_TASK REQUIREMENTS_
Identify all lines below that hold "animalschoolromance" and collect them.

*** DATASET ENTRIES Section Begins ***

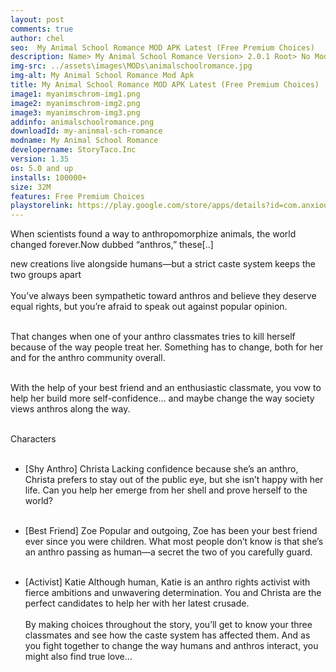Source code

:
 ```yaml
---
layout: post
comments: true
author: chel
seo:  My Animal School Romance MOD APK Latest (Free Premium Choices)
description: Name> My Animal School Romance Version> 2.0.1 Root> No Mod features> Free Premium Choices Preview Tutorial Install> Install Steps> Download
img-src: ../assets\images\MODs\animalschoolromance.jpg
img-alt: My Animal School Romance Mod Apk
title: My Animal School Romance MOD APK Latest (Free Premium Choices)
image1: myanimschrom-img1.png
image2: myanimschrom-img2.png 
image3: myanimschrom-img3.png 
addinfo: animalschoolromance.png
downloadId: my-aninmal-sch-romance
modname: My Animal School Romance
developername: StoryTaco.Inc
version: 1.35
os: 5.0 and up
installs: 100000+
size: 32M
features: Free Premium Choices
playstorelink: https://play.google.com/store/apps/details?id=com.anxiousottergames.spacefarmer
---
```

<p>When scientists found a way to anthropomorphize animals, the world changed forever.Now dubbed “anthros,” these[..]

new creations live alongside humans—but a strict caste system keeps the two groups apart<br><br>
You’ve always been sympathetic toward anthros and believe they deserve equal rights, but you’re afraid to speak out against popular opinion.<br><br>

That changes when one of your anthro classmates tries to kill herself because of the way people treat her. Something has to change, both for her and for the anthro community overall.<br><br>

With the help of your best friend and an enthusiastic classmate, you vow to help her build more self-confidence… and maybe change the way society views anthros along the way.<br><br>

Characters<br><br>

* [Shy Anthro] Christa
Lacking confidence because she’s an anthro, Christa prefers to stay out of the public eye, but she isn’t happy with her life. Can you help her emerge from her shell and prove herself to the world?<br><br>

* [Best Friend] Zoe
Popular and outgoing, Zoe has been your best friend ever since you were children. What most people don’t know is that she’s an anthro passing as human—a secret the two of you carefully guard.<br><br>

* [Activist] Katie
Although human, Katie is an anthro rights activist with fierce ambitions and unwavering determination. You and Christa are the perfect candidates to help her with her latest crusade.<br><br>
By making choices throughout the story, you’ll get to know your three classmates and see how the caste system has affected them. And as you fight together to change the way humans and anthros interact, you might also find true love…
</p>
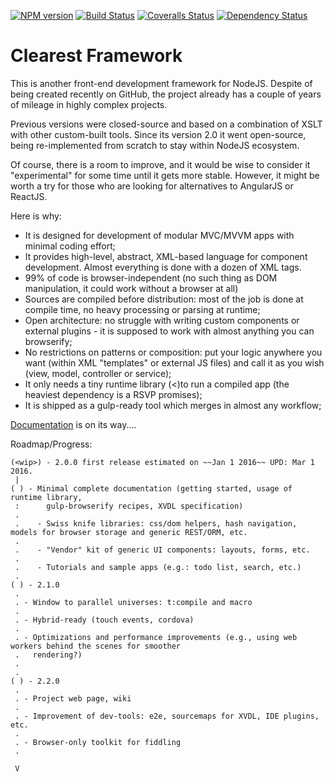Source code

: [![NPM version][npm-image]][npm-url] [![Build Status][travis-image]][travis-url] [![Coveralls Status][coveralls-image]][coveralls-url] [![Dependency Status][depstat-image]][depstat-url]
# Clearest Framework

This is another front-end development framework for NodeJS.
Despite of being created recently on GitHub, the project already has a couple of years of mileage in highly complex projects.

Previous versions were closed-source and based on a combination of XSLT with other custom-built tools.
Since its version 2.0 it went open-source, being re-implemented from scratch to stay within NodeJS ecosystem.

Of course, there is a room to improve, and it would be wise to consider it "experimental" for some time until it gets more stable.
However, it might be worth a try for those who are looking for alternatives to AngularJS or ReactJS.

Here is why:
* It is designed for development of modular MVC/MVVM apps with minimal coding effort;
* It provides high-level, abstract, XML-based language for component development. Almost everything is done with a dozen of XML tags.
* 99% of code is browser-independent (no such thing as DOM manipulation, it could work without a browser at all)
* Sources are compiled before distribution: most of the job is done at compile time, no heavy processing or parsing at runtime;
* Open architecture: no struggle with writing custom components or external plugins - it is supposed to work with almost anything you can browserify;
* No restrictions on patterns or composition: put your logic anywhere you want (within XML "templates" or external JS files) and call it as you wish (view, model, controller or service);
* It only needs a tiny runtime library (<)to run a compiled app (the heaviest dependency is a RSVP promises);
* It is shipped as a gulp-ready tool which merges in almost any workflow;

[Documentation](doc/index.md) is on its way....

Roadmap/Progress:
```
(<wip>) - 2.0.0 first release estimated on ~~Jan 1 2016~~ UPD: Mar 1 2016.
 |
( ) - Minimal complete documentation (getting started, usage of runtime library,
 :      gulp-browserify recipes, XVDL specification)
 .
 .    - Swiss knife libraries: css/dom helpers, hash navigation, models for browser storage and generic REST/ORM, etc.
 .
 .    - "Vendor" kit of generic UI components: layouts, forms, etc.
 .
 .    - Tutorials and sample apps (e.g.: todo list, search, etc.)
 .
( ) - 2.1.0
 .
 . - Window to parallel universes: t:compile and macro
 .
 . - Hybrid-ready (touch events, cordova)
 .
 . - Optimizations and performance improvements (e.g., using web workers behind the scenes for smoother
 .	 rendering?)
 .
 .
( ) - 2.2.0
 .
 . - Project web page, wiki
 .
 . - Improvement of dev-tools: e2e, sourcemaps for XVDL, IDE plugins, etc.
 .
 . - Browser-only toolkit for fiddling
 .

 V
```

[npm-url]: https://www.npmjs.com/package/clearest
[npm-image]: https://badge.fury.io/js/clearest.svg
[travis-url]: https://travis-ci.org/m0nzderr/clearest
[travis-image]: https://img.shields.io/travis/m0nzderr/clearest/2.0.0-wip.svg
[coveralls-url]:  https://coveralls.io/github/m0nzderr/clearest
[coveralls-image]: https://img.shields.io/coveralls/m0nzderr/clearest/2.0.0-wip.svg
[depstat-url]: https://david-dm.org/m0nzderr/clearest/2.0.0-wip
[depstat-image]: https://david-dm.org/m0nzderr/clearest/2.0.0-wip.svg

*** DATASET ENTRIES Section Ends ***

_THE ANSWER_
img-src: ../assets\images\MODs\animalschoolromance.jpg
addinfo: animalschoolromance.png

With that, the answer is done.